Le Percolateur

Croisée

 
 

Heuristique & Sémiologique

Croisée  (Complexité, interdisciplinarité, intersection, confluence, interférence, composition, système et processus dialogique. )

Percolation selon Noelle Batt

Author : Gilbert — 3 Jan 2006

Je propose un extrait de la « Présentation » par Noelle Batt du n° 16 de la revue : « Théorie, Littérature, Enseignement » (TLE) des Presses Universitaires de Vincennes (automne 98) : percolations.

Faut-il rappeler qu’une métaphore vive est toujours fonctionnelle ? Si on la crée, si on l’invente, c’est que pour dire ce que l’on cherche à dire les combinaisons habituelles du discours se révèlent soudain plates, lisses, muettes. Nécessité fait loi. Déçu par le discours, on retourne à la langue. L’on furète, l’on écarte, et l’on découvre que oui, ce mot de percolation appartenant au paradigme de la physique-chimie et pourvu par métonymie d’un certain arôme pourrait bien, une fois arraché à son champ lexical et sémantique d’origine, décontextualisé et recontextualisé, contribuer à traduire cette pensée soudain conçue que l’on cherche à communiquer avec le plus de clarté et de justesse possibles. Car on a généralement recours à la métaphore quand on veut dire de façon précise ce qui se joue dans le flou, l’entre-deux, le complexe, là où les choses ne sont ni tranchées ni univoques, où tout choix d’un mot usuel est ressenti comme une amputation de la pensée. En fait, à bien y regarder, le trope qui tente de traduire les interférences, intersections, et traversées sémantiques par le biais d’une substitution de signifiant n’est-il pas toujours lui-même opérateur de percolation, machine à percoler ?

La percolation dans son acception générale et ancienne ‘ implique qu’une substance en traverse une autre et en ressort ni tout à fait la même ni tout à fait une autre.

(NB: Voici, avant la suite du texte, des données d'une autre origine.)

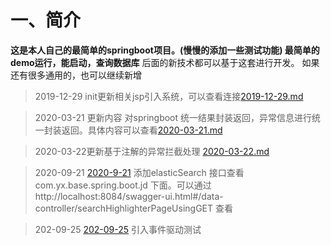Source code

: # 一、简介
**这是本人自己的最简单的springboot项目。(慢慢的添加一些测试功能)
最简单的demo运行，能启动，查询数据库**
后面的新技术都可以基于这套进行开发。
如果还有很多通用的，也可以继续新增
> 2019-12-29 init更新相关jsp引入系统，可以查看连接[2019-12-29.md](https://github.com/xinyanggit/base_spring_boot/tree/master/note "2019-12-29.md")

>2020-03-21 更新内容
 对springboot 统一结果封装返回，异常信息进行统一封装返回。具体内容可以查看[2020-03-21.md](https://github.com/xinyanggit/base_spring_boot/blob/master/note/2020-03-21.md "2020-03-21.md")

>2020-03-22更新基于注解的异常拦截处理 [2020-03-22.md](https://github.com/xinyanggit/base_spring_boot/tree/anno_exception/note "2020-03-22.md")

>2020-09-21  [2020-9-21](https://github.com/xinyanggit/base_spring_boot/blob/anno_exception/note/2020-09-21-ES.md) 添加elasticSearch 接口查看com.yx.base.spring.boot.jd 下面。可以通过http://localhost:8084/swagger-ui.html#/data-controller/searchHighlighterPageUsingGET 查看

>202-09-25 [202-09-25](https://github.com/xinyanggit/base_spring_boot/blob/anno_exception/note/2020-09-25-Event-listener.md) 引入事件驱动测试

C’est une opération d’intimité, discrète mais avérée. On ne peut la nier. Le résultat se voit. Les qualités de la substance d’arrivée participent à la fois de celles de la substance de départ et de ce qu’elle a traversé. Hybride donc.

L’esperluette

Author : Gilbert — 25 Nov 2005

De l’époque romaine au 16ème siècle, les scribes, copistes et autres scripteurs avaient recours dans l’exercice de leur Art, pour des raisons d’économie (de temps, de papyrus, de parchemin,..) à des formes abréviatives, une sorte de sténographie, la ligature de deux lettres consécutives en un seul tracé. Economiques, certes, mais souvent illisibles. La ligature des deux lettres e et t de la conjonction de coordination « et », telle ( ? ) que nous la connaissons, remonte à l’époque mérovingienne, sa forme se stabilise (à peu près) à la suite de l’avènement de l’imprimerie. A cette époque la plupart des ligatures, devenues inutiles disparaissent, seule perdure celle du « et », &, l’esperluette. (On dit aussi : l’éperluette).

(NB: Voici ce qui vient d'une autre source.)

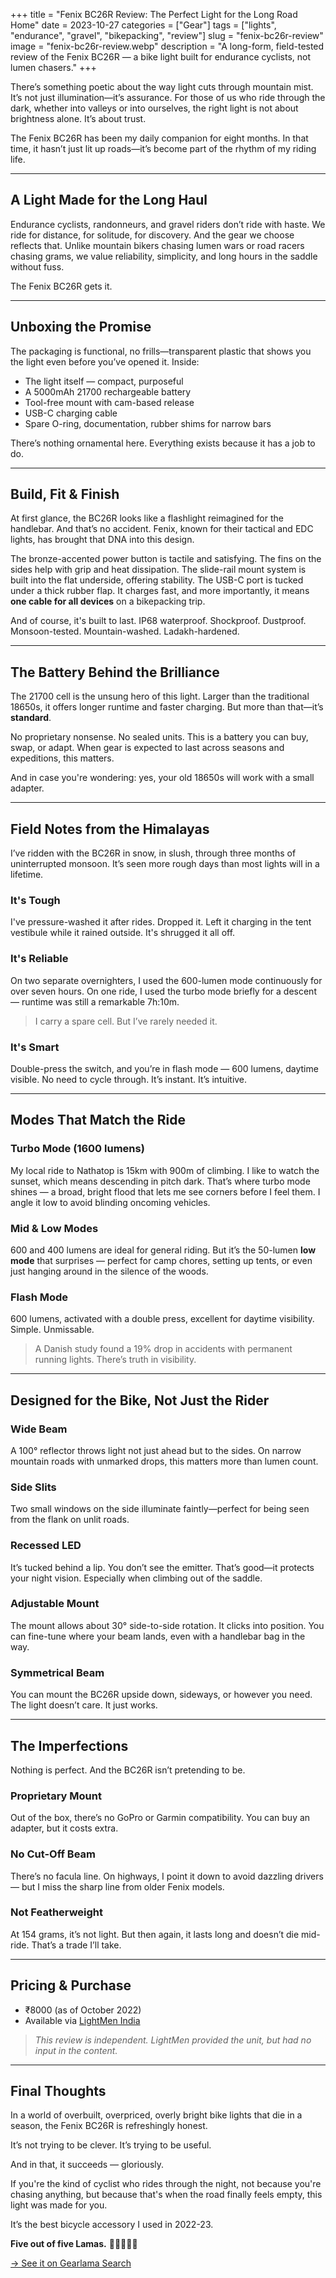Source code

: +++
title = "Fenix BC26R Review: The Perfect Light for the Long Road Home"
date = 2023-10-27
categories = ["Gear"]
tags = ["lights", "endurance", "gravel", "bikepacking", "review"]
slug = "fenix-bc26r-review"
image = "fenix-bc26r-review.webp"
description = "A long-form, field-tested review of the Fenix BC26R — a bike light built for endurance cyclists, not lumen chasers."
+++

There’s something poetic about the way light cuts through mountain mist. It’s not just illumination—it’s assurance. For those of us who ride through the dark, whether into valleys or into ourselves, the right light is not about brightness alone. It’s about trust.

The Fenix BC26R has been my daily companion for eight months. In that time, it hasn’t just lit up roads—it’s become part of the rhythm of my riding life.

---

## A Light Made for the Long Haul

Endurance cyclists, randonneurs, and gravel riders don’t ride with haste. We ride for distance, for solitude, for discovery. And the gear we choose reflects that. Unlike mountain bikers chasing lumen wars or road racers chasing grams, we value reliability, simplicity, and long hours in the saddle without fuss.

The Fenix BC26R gets it.

---

## Unboxing the Promise

The packaging is functional, no frills—transparent plastic that shows you the light even before you’ve opened it. Inside:

- The light itself — compact, purposeful
- A 5000mAh 21700 rechargeable battery
- Tool-free mount with cam-based release
- USB-C charging cable
- Spare O-ring, documentation, rubber shims for narrow bars

There’s nothing ornamental here. Everything exists because it has a job to do.

---

## Build, Fit & Finish

At first glance, the BC26R looks like a flashlight reimagined for the handlebar. And that’s no accident. Fenix, known for their tactical and EDC lights, has brought that DNA into this design.

The bronze-accented power button is tactile and satisfying. The fins on the sides help with grip and heat dissipation. The slide-rail mount system is built into the flat underside, offering stability. The USB-C port is tucked under a thick rubber flap. It charges fast, and more importantly, it means **one cable for all devices** on a bikepacking trip. 

And of course, it's built to last. IP68 waterproof. Shockproof. Dustproof. Monsoon-tested. Mountain-washed. Ladakh-hardened.

---

## The Battery Behind the Brilliance

The 21700 cell is the unsung hero of this light. Larger than the traditional 18650s, it offers longer runtime and faster charging. But more than that—it’s **standard**.

No proprietary nonsense. No sealed units. This is a battery you can buy, swap, or adapt. When gear is expected to last across seasons and expeditions, this matters.

And in case you're wondering: yes, your old 18650s will work with a small adapter.

---

## Field Notes from the Himalayas

I’ve ridden with the BC26R in snow, in slush, through three months of uninterrupted monsoon. It’s seen more rough days than most lights will in a lifetime.

### It's Tough
I've pressure-washed it after rides. Dropped it. Left it charging in the tent vestibule while it rained outside. It's shrugged it all off.

### It's Reliable
On two separate overnighters, I used the 600-lumen mode continuously for over seven hours. On one ride, I used the turbo mode briefly for a descent — runtime was still a remarkable 7h:10m.

> I carry a spare cell. But I’ve rarely needed it.

### It's Smart
Double-press the switch, and you’re in flash mode — 600 lumens, daytime visible. No need to cycle through. It’s instant. It’s intuitive.

---

## Modes That Match the Ride

### Turbo Mode (1600 lumens)

My local ride to Nathatop is 15km with 900m of climbing. I like to watch the sunset, which means descending in pitch dark. That’s where turbo mode shines — a broad, bright flood that lets me see corners before I feel them. I angle it low to avoid blinding oncoming vehicles.

### Mid & Low Modes

600 and 400 lumens are ideal for general riding. But it’s the 50-lumen **low mode** that surprises — perfect for camp chores, setting up tents, or even just hanging around in the silence of the woods.

### Flash Mode

600 lumens, activated with a double press, excellent for daytime visibility. Simple. Unmissable.

> A Danish study found a 19% drop in accidents with permanent running lights. There’s truth in visibility.

---

## Designed for the Bike, Not Just the Rider

### Wide Beam
A 100° reflector throws light not just ahead but to the sides. On narrow mountain roads with unmarked drops, this matters more than lumen count.

### Side Slits
Two small windows on the side illuminate faintly—perfect for being seen from the flank on unlit roads.

### Recessed LED
It’s tucked behind a lip. You don’t see the emitter. That’s good—it protects your night vision. Especially when climbing out of the saddle.

### Adjustable Mount
The mount allows about 30° side-to-side rotation. It clicks into position. You can fine-tune where your beam lands, even with a handlebar bag in the way.

### Symmetrical Beam
You can mount the BC26R upside down, sideways, or however you need. The light doesn’t care. It just works.

---

## The Imperfections

Nothing is perfect. And the BC26R isn’t pretending to be.

### Proprietary Mount
Out of the box, there’s no GoPro or Garmin compatibility. You can buy an adapter, but it costs extra.

### No Cut-Off Beam
There’s no facula line. On highways, I point it down to avoid dazzling drivers — but I miss the sharp line from older Fenix models.

### Not Featherweight
At 154 grams, it’s not light. But then again, it lasts long and doesn’t die mid-ride. That’s a trade I’ll take.

---

## Pricing & Purchase

- ₹8000 (as of October 2022)
- Available via [LightMen India](https://lightmen.in)

> *This review is independent. LightMen provided the unit, but had no input in the content.*

---

## Final Thoughts

In a world of overbuilt, overpriced, overly bright bike lights that die in a season, the Fenix BC26R is refreshingly honest.

It’s not trying to be clever. It’s trying to be useful.

And in that, it succeeds — gloriously.

If you're the kind of cyclist who rides through the night, not because you're chasing anything, but because that's when the road finally feels empty, this light was made for you.

It’s the best bicycle accessory I used in 2022-23.

**Five out of five Lamas.** 🦙🦙🦙🦙🦙

[→ See it on Gearlama Search](https://gearlama.com/search?q=fenix+bc26r)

Pourquoi ce joli nom d’esperluette ? Les explications sont nombreuses et souvent de fantaisie poétique. Adoptons l’explication de Grévisse : ce caractère était, pour l’apprentissage de l’alphabet, placé après le « z » :……X Y Z & . Intégré et distingué. Les écoliers ânonnaient : ..vwxyz « et puis le ète » ; ce qui a donné : « esperluette ». Pourquoi pas ?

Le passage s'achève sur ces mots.